The use method of the puller used in the ACAF technology comprises the following steps: in the ACAF operation, a socket screwdriver matched with the mounting joint 113 of the lifting nail 11 is used, the lifting fixing body 111 of the lifting nail 11 is implanted into a vertebral body to be lifted along the lifting groove of a steel plate, the socket screwdriver is removed, the implantation depth is confirmed through perspective, then the screwdriver 12 is inserted along the upper part of the lifting nail 11, the second stroke control body 114 of the lifting nail 11 after being inserted just corresponds to the position of the screwdriver socket head 123, the edge grooves of the two are matched and meshed, the screwdriver handle 121 is rotated to link the rotation of the second stroke control body 114, and the vertebral body is lifted through the reaction force with the steel plate.

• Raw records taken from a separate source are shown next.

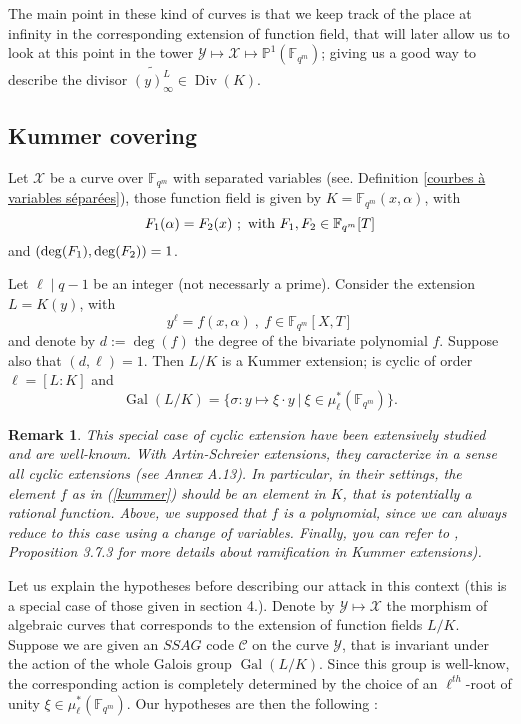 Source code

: \documentclass[10pt]{article}
\newtheorem{rq1}[thm]{Remark}
\newcommand{\s}{\vspace{0.3cm}}
\newcommand{\cd}{\cdot}
\newcommand{\PP}{\mathbb{P}}
\newcommand{\fqm}{\mathbb{F}_{q^m}}
\newcommand{\X}{\mathcal{X}}
\newcommand{\Y}{\mathcal{Y}}
\newcommand{\Div}{\operatorname{Div}}
\newcommand{\Gal}{\operatorname{Gal}}
\begin{document}
The main point in these kind of curves is that we keep track of the place at infinity in the corresponding extension of function field, that will later allow us to look at this point in the tower $\Y \longmapsto \X \longmapsto \PP^1(\fqm)$; giving us a good way to describe the divisor $\widetilde{(y)_{\infty}^L} \in \Div(K)$.


\s

\subsection{Kummer covering}

\s

Let $\X$ be a curve over $\fqm$ with separated variables (see. Definition \ref{courbes à variables séparées}), those function field is given by $K=\fqm(x,\alpha)$, with
\[F_1(\alpha) = F_2(x) \ ; \textrm{ with }  F_1,F_{\rm 2} \in \fqm[T] \]
and $(\deg(F_1),\deg(F_{\rm{2}}))=1$. 

\s

Let $\ell \mid q-1$ be an integer (not necessarly a prime). Consider the extension $L=K(y)$, with
\begin{equation} \label{kummer}
y^{\ell} = f(x,\alpha) \ , \ f \in \fqm[X,T] 
\end{equation}
and denote by $d:=\deg(f)$ the degree of the bivariate polynomial $f$. Suppose also that $(d,\ell)=1$. Then $L/K$ is a Kummer extension; is cyclic of order $\ell=[L:K]$ and 
\[\Gal(L/K) = \{ \sigma : y \mapsto \xi \cd y \ | \ \xi \in \mu^*_{\ell}(\fqm)\}.\] 

\s

\begin{rq1} \label{pk des polynômes}
This special case of cyclic extension have been extensively studied and are well-known. With Artin-Schreier extensions, they caracterize in a sense all cyclic extensions (see \cite{Sti} Annex A.13). In particular, in their settings, the element $f$ as in (\ref{kummer}) should be an element in $K$, that is potentially a rational function. Above, we supposed that $f$ is a polynomial, since we can always reduce to this case using a change of variables. Finally, you can refer to \cite{Sti}, Proposition 3.7.3 for more details about ramification in Kummer extensions).
\end{rq1}

\s

Let us explain the hypotheses before describing our attack in this context (this is a special case of those given in section 4.). Denote by $\Y \longmapsto \X$ the morphism of algebraic curves that corresponds to the extension of function fields $L/K$. Suppose we are given an $SSAG$ code $\mathcal{C}$ on the curve $\Y$, that is invariant under the action of the whole Galois group $\Gal(L/K)$. Since this group is well-know, the corresponding action is completely determined by the choice of an $\ell^{th}$-root of unity $\xi \in \mu^*_{\ell}(\fqm)$. Our hypotheses are then the following :
\end{document}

The lifting device used in the ACAF operation comprises two separable parts, namely a lifting nail 11 and a screwdriver 12, the second stroke control body 114 is driven by the longer screwdriver 12 to lift the cone, compared with the method of directly rotating the second stroke control body 114 to lift the cone, the force applied to the second stroke control body 114 is more uniform, so that the cone can be stably lifted under the action of more uniform force, meanwhile, the force applied to the steel plate is more uniform, and the steel plate can be effectively prevented from being twisted relative to the head-tail end cone outside the lifting section. Thereby avoiding the injury of the operation to the vertebral body as much as possible.

Example 6

The ACAF operation internal fixation system of the present invention includes an anterior cervical steel plate used in the ACAF operation described in any one of embodiments 1 to 4, and a puller used in the ACAF operation described in embodiment 5, wherein a maximum outer diameter of a pulling fixture of the puller is smaller than a width of a pulling groove of the anterior cervical steel plate. Under the cooperation of the two, the accurate, controllable, stable and safe lifting of the vertebral body can be realized to the greatest extent, and the operation effect of the ACAF operation is obviously improved.

The above description is only a preferred embodiment of the present invention, and it should be noted that, for those skilled in the art, several modifications and additions can be made without departing from the method of the present invention, and these modifications and additions should also be regarded as the protection scope of the present invention.